Wednesday, December 23, 2015

NEW YEAR THOUGHTS FROM THE BAYOU STATE!


Baton Rouge, Louisiana

NEW YEAR THOUGHTS FROM THE BAYOU STATE!

Do you make New Year’s resolutions? I always do.  A New Year always brings with it promise and uncertainty, but the coming year brings with it a greater foreboding than we have experienced in the past.  I would rather be absorbed with the more mundane things in life.  But that’s not going to happen in these especially turbulent times.  However, I’m not about to give up hope.

One resolution I make each year is to maintain my curiosity.  It doesn’t matter how limited your perspective or how narrow the scope of your surroundings, there is (or should be) something to whet your interest and strike your fancy.  I discovered early on that there are two kinds of people — those who are curious about the world around them, and those whose shallow attentions are generally limited to those things that pertain to their own personal well-being.  I just hope all those I care about fall into the former category.
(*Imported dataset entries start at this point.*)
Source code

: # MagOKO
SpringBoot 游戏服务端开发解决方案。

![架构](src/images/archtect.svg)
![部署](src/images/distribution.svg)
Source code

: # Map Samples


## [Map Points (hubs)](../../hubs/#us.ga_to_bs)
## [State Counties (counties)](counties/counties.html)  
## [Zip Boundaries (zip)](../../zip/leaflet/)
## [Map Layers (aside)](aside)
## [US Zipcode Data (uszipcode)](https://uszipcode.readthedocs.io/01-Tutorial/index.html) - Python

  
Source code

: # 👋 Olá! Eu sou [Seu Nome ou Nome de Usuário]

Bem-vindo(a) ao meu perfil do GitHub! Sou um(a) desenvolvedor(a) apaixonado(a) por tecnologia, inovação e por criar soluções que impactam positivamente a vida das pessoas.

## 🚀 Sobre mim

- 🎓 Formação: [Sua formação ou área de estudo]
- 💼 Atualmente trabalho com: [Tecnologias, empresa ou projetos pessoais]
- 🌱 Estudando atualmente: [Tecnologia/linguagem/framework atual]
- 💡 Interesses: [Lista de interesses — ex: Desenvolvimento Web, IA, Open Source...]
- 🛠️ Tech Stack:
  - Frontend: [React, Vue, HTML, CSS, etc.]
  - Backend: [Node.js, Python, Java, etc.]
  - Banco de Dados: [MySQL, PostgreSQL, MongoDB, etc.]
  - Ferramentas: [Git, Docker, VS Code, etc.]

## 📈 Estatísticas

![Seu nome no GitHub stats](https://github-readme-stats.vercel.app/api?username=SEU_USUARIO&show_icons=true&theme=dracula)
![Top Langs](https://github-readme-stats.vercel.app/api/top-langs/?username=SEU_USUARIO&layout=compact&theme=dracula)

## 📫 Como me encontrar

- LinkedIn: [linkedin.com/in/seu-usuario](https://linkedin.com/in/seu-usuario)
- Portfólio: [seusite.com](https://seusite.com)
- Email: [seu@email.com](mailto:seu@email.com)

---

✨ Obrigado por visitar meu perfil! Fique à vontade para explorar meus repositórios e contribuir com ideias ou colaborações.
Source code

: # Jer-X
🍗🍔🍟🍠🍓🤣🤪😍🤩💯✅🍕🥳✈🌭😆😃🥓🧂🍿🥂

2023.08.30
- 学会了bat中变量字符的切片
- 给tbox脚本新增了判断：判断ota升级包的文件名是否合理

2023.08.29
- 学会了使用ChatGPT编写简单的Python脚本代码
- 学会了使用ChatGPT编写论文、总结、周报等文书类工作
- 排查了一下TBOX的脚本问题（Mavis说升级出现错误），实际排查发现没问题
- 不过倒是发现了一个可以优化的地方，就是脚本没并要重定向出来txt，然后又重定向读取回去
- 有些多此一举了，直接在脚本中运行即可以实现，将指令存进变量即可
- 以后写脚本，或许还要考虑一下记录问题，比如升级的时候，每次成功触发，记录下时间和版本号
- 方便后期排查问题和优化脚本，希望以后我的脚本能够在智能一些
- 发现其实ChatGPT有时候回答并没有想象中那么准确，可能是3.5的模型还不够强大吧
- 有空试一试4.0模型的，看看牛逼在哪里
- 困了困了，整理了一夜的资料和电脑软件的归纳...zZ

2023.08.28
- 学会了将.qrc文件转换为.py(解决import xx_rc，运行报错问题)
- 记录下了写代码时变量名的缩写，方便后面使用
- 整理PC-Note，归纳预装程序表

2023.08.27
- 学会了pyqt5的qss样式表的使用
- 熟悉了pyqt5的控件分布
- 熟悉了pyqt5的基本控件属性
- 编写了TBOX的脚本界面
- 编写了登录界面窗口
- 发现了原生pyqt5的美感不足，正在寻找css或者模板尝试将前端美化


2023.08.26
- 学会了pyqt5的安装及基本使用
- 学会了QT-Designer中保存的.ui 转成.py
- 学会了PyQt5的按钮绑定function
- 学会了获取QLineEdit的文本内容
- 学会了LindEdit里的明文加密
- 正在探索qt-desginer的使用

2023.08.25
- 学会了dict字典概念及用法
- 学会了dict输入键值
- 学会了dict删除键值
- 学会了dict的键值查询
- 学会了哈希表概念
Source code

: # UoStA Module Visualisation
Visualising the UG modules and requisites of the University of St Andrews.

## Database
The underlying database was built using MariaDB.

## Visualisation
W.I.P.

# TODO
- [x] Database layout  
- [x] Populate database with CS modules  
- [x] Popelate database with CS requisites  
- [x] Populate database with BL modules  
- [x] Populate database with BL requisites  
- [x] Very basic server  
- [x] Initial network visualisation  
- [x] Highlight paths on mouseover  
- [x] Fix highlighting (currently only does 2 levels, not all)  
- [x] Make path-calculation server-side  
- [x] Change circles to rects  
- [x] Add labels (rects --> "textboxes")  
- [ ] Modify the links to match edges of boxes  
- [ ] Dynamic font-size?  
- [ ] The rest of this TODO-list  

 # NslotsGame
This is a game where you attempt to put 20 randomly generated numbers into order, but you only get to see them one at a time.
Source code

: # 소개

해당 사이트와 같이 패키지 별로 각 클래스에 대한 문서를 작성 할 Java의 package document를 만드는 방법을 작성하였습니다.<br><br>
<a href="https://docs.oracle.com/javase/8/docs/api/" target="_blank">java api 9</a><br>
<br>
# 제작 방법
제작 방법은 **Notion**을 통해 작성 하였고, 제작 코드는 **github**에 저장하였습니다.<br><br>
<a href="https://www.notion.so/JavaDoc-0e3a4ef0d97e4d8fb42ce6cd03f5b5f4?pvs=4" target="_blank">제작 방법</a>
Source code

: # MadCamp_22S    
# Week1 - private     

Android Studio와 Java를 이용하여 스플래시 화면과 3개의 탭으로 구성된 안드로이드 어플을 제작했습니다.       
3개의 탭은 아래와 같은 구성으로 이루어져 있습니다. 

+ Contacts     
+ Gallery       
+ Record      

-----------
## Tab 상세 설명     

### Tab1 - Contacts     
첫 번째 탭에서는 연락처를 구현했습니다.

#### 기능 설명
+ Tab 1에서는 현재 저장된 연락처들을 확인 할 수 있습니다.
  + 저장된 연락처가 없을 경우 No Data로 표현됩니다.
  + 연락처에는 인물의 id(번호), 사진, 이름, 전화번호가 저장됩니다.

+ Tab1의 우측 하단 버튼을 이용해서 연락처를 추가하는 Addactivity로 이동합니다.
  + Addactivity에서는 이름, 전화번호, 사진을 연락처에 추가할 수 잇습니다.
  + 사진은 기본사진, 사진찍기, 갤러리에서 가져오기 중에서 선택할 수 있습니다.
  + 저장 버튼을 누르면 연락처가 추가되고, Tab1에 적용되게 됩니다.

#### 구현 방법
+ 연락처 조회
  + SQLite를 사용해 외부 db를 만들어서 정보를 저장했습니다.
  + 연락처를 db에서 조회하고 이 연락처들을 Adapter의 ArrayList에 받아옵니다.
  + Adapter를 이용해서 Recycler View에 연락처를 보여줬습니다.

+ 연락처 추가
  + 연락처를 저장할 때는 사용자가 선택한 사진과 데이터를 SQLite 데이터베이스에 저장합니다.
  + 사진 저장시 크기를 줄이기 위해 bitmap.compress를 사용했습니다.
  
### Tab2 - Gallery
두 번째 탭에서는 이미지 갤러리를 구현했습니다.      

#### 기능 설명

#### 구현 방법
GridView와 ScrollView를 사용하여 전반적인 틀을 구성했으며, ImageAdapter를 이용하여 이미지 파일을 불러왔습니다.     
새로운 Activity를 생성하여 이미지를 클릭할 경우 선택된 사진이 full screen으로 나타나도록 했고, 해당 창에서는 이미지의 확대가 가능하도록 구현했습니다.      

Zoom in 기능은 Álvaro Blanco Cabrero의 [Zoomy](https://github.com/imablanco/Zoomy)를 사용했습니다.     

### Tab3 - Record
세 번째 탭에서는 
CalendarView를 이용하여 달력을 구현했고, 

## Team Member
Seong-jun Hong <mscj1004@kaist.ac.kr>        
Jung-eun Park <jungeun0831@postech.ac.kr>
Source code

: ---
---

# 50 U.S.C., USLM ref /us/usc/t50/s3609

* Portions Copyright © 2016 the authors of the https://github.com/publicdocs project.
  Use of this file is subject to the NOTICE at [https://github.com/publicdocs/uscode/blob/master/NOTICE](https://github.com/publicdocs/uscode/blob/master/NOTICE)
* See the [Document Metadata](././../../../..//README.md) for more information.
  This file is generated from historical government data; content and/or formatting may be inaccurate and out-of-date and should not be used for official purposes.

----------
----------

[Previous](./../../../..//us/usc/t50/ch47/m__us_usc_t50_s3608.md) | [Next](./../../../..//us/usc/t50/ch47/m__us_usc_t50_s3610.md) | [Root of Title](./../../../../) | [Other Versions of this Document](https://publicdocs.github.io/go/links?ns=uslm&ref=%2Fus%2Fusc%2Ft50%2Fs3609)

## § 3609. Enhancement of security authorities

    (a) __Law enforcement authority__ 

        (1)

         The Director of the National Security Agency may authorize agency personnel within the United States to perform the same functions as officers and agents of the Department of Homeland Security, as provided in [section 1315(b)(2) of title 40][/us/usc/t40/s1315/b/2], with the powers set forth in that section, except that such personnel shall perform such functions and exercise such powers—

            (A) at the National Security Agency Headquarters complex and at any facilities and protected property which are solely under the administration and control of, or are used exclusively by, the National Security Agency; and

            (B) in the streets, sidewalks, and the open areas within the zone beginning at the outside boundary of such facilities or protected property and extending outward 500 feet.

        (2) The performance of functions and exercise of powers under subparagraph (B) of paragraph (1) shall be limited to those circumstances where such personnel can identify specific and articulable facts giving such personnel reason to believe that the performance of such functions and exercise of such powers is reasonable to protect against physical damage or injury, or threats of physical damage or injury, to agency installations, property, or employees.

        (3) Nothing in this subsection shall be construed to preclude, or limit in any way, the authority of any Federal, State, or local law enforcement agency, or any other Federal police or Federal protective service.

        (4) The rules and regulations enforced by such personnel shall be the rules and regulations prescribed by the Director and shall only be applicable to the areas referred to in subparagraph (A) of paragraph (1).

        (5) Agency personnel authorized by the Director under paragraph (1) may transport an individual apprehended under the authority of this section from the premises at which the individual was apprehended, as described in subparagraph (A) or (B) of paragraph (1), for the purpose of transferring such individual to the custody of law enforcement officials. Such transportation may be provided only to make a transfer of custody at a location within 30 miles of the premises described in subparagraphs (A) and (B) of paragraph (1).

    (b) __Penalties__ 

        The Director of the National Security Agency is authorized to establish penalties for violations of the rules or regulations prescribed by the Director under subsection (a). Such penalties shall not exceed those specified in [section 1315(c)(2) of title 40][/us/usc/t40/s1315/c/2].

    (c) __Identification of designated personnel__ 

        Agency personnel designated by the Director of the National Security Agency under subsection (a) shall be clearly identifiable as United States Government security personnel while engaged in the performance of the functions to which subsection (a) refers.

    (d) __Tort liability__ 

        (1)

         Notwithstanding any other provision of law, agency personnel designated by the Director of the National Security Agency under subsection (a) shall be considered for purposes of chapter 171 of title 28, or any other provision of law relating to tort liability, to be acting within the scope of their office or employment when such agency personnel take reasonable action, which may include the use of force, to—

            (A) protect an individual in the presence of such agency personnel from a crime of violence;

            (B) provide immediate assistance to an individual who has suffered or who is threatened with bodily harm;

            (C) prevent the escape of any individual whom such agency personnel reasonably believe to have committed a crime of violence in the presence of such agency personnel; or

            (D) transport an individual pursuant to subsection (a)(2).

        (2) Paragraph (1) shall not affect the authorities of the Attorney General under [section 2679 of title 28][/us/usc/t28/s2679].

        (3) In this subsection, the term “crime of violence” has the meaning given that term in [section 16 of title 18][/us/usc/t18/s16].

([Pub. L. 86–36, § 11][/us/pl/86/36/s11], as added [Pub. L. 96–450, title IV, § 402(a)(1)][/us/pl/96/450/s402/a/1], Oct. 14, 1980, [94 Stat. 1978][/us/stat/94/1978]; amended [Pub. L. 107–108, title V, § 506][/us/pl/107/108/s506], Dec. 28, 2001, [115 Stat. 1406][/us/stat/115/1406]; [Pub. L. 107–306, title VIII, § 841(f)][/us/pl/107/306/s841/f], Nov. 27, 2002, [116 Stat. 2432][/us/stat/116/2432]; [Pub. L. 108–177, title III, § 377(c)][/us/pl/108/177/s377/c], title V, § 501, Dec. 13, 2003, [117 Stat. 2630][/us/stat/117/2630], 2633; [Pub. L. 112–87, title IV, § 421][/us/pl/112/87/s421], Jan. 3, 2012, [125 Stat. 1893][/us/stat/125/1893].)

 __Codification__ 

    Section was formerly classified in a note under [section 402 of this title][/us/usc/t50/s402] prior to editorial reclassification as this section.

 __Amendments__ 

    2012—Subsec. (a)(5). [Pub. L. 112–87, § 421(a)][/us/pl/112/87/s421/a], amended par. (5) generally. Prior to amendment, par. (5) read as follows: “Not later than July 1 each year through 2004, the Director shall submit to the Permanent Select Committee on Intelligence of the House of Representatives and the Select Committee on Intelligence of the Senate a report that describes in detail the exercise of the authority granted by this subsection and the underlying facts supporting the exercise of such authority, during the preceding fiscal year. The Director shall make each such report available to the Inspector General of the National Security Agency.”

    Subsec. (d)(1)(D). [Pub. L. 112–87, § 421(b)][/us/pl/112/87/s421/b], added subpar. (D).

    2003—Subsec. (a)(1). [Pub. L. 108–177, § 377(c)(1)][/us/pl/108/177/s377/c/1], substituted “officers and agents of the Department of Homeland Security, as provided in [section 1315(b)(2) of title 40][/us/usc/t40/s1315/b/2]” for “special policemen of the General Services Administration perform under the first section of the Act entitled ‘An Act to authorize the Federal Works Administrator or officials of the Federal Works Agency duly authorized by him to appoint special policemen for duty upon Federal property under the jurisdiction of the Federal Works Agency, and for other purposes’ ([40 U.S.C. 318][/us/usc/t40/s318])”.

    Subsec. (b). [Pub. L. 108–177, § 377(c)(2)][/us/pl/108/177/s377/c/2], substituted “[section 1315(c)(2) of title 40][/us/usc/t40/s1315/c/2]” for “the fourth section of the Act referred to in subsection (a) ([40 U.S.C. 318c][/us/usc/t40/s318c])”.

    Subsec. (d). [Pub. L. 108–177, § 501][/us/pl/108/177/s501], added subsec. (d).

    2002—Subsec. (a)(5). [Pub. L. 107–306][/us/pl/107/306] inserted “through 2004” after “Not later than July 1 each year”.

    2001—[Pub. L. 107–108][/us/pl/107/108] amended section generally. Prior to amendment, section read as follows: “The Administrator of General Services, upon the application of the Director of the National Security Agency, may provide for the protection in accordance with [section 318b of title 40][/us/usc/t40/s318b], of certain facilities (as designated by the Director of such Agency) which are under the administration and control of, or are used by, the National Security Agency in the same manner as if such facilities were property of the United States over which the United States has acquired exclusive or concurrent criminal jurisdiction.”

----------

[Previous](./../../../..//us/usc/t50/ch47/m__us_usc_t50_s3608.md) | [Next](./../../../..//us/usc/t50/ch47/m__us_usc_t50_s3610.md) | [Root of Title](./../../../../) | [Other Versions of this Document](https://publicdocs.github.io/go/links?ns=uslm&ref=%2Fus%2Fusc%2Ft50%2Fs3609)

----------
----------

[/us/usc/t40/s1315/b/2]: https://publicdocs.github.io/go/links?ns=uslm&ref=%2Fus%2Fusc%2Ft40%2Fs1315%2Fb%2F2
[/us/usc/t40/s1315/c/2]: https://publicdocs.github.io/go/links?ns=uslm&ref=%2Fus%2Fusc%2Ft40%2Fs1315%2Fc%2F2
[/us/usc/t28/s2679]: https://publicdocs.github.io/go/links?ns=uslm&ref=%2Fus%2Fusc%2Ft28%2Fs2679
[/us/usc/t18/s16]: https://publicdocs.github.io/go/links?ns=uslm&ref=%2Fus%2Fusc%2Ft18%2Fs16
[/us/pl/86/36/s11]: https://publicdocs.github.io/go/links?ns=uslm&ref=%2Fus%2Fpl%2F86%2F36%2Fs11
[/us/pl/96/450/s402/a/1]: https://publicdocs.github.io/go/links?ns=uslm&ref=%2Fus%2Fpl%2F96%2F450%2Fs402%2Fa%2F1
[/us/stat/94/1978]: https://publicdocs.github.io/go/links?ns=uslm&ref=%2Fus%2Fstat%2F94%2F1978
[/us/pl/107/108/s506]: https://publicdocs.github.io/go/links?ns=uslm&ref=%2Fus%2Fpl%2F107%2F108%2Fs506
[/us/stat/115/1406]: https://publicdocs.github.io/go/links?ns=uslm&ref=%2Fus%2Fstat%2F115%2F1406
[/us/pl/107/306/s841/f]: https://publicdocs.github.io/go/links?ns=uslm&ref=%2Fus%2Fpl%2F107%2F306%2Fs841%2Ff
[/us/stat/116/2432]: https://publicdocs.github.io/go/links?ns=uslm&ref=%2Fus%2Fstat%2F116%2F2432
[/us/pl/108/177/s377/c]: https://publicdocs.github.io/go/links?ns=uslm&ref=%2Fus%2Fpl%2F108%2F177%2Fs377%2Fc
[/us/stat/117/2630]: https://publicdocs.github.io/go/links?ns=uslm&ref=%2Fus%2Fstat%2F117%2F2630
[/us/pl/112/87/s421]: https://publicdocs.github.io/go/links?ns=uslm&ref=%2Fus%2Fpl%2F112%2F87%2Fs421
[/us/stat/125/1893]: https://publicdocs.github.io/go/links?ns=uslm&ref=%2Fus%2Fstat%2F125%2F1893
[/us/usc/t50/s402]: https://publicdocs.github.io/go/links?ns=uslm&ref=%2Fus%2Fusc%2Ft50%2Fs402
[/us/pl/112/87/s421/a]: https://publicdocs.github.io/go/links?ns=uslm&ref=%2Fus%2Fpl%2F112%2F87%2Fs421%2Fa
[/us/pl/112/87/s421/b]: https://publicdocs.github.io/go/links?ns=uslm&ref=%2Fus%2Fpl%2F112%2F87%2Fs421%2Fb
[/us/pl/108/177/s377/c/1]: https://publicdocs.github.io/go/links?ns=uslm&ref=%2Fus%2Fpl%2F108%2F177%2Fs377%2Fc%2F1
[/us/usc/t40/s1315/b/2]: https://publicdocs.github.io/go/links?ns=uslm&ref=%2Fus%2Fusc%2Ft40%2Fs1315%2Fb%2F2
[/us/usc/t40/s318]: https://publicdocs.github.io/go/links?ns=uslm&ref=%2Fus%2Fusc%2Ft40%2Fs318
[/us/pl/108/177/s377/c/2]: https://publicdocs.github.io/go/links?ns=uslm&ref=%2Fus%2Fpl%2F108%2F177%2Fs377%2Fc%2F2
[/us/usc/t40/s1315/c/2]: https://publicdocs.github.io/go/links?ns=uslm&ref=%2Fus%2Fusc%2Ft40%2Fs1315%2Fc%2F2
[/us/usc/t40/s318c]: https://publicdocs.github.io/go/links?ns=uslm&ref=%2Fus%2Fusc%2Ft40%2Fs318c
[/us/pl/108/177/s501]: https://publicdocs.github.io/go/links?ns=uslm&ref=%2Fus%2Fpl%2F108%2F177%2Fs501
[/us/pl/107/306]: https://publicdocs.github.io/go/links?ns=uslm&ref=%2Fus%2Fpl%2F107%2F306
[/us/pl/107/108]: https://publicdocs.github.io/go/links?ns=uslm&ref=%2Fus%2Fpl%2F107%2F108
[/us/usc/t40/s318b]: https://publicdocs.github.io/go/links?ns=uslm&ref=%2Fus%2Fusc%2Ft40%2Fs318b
Another resolution I make each year is to continue to hope.  I hope for successful and fulfilling endeavors for my children, happiness and contentment for family and friends, and for the fortitude to handle both the highs and lows of daily living with dignity.

Each year, I ask my children to give me two gifts for Christmas.  First, I ask them to make a donation to a charity that will help needy families in their community.  And second, I ask them to re-read Night, the unforgettable holocaust novel by Elie Wiesel, the Nobel Peace laureate who survived the Nazi death camps.  I have a Wiesel quote framed on my office desk:

 “To defeat injustice and misfortune, if only for one instant, for a single victim, is to invent a new reason to hope.”

Like many of you, our family welcomes in the New Year with “Auld Lang Syne.”  It’s an old Scotch tune, with words passed down orally, and recorded by my favorite historical poet, Robert Burns, back in the 1700s.  (I’m Scottish, so there’s a bond here.) “Auld Lang Syne,” literally means “old long ago,” or simply, “the good old days.”  Did you know this song is sung at the stroke of midnight in almost every English-speaking country in the world to bring in the New Year?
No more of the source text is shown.